* **PROBLEM DESCRIPTION**: Once every line holding "如果你是" in the listing below has been found, give their number and nothing more.

******************************

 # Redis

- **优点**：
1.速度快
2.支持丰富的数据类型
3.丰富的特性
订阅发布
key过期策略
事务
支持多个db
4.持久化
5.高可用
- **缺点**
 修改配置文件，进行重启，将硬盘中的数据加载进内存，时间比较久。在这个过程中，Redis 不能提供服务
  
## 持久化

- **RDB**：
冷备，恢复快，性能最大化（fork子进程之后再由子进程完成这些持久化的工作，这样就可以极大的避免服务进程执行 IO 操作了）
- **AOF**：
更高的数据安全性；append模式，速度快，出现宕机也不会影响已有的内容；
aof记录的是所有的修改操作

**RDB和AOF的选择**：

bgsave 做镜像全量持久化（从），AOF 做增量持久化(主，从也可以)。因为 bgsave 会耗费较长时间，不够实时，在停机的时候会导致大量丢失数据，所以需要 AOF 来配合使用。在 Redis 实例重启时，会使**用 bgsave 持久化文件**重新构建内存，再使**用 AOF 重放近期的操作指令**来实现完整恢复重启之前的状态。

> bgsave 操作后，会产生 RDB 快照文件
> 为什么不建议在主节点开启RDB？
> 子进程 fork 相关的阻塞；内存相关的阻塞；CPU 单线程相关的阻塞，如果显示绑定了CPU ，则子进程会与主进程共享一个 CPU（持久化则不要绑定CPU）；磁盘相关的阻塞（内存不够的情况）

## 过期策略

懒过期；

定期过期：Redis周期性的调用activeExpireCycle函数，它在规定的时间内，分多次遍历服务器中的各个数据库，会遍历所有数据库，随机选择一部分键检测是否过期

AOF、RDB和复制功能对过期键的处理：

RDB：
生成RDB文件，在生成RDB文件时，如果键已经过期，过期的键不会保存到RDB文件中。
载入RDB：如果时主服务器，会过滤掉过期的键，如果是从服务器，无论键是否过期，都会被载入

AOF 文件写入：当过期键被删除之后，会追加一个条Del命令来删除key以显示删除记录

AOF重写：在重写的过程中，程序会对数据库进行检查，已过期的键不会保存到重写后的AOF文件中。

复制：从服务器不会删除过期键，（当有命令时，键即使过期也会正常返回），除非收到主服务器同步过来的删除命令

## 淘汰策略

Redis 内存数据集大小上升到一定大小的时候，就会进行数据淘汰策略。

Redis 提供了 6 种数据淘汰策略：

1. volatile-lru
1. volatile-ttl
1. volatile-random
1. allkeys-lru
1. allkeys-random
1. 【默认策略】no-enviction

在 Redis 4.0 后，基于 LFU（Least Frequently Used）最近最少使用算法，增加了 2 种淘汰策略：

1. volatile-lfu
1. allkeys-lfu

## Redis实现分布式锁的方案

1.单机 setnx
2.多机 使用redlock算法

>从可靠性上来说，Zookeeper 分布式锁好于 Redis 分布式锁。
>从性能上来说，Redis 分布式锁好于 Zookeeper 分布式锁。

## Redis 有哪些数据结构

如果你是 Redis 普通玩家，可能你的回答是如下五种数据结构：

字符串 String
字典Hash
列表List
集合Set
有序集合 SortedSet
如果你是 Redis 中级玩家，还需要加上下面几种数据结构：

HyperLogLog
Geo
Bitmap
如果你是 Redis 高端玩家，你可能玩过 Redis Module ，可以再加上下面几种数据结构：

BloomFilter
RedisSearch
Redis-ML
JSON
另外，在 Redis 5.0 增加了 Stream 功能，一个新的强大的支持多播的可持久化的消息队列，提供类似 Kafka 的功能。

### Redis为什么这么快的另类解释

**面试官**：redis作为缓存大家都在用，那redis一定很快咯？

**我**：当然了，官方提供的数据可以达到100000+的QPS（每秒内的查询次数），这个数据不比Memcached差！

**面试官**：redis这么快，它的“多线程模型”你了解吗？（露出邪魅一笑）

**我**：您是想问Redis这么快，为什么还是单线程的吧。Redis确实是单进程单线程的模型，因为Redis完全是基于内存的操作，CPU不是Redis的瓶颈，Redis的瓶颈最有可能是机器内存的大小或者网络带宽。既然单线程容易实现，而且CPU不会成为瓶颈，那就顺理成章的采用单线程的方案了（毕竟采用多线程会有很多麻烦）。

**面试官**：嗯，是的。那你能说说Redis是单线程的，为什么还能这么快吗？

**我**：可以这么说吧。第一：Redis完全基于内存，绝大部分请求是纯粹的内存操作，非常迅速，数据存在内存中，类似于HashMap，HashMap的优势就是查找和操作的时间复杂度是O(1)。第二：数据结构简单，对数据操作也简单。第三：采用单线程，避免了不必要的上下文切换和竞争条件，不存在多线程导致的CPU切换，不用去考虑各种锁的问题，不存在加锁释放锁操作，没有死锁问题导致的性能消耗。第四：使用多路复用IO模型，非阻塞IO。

******************************

* **REPLY TO THE TASK**: 3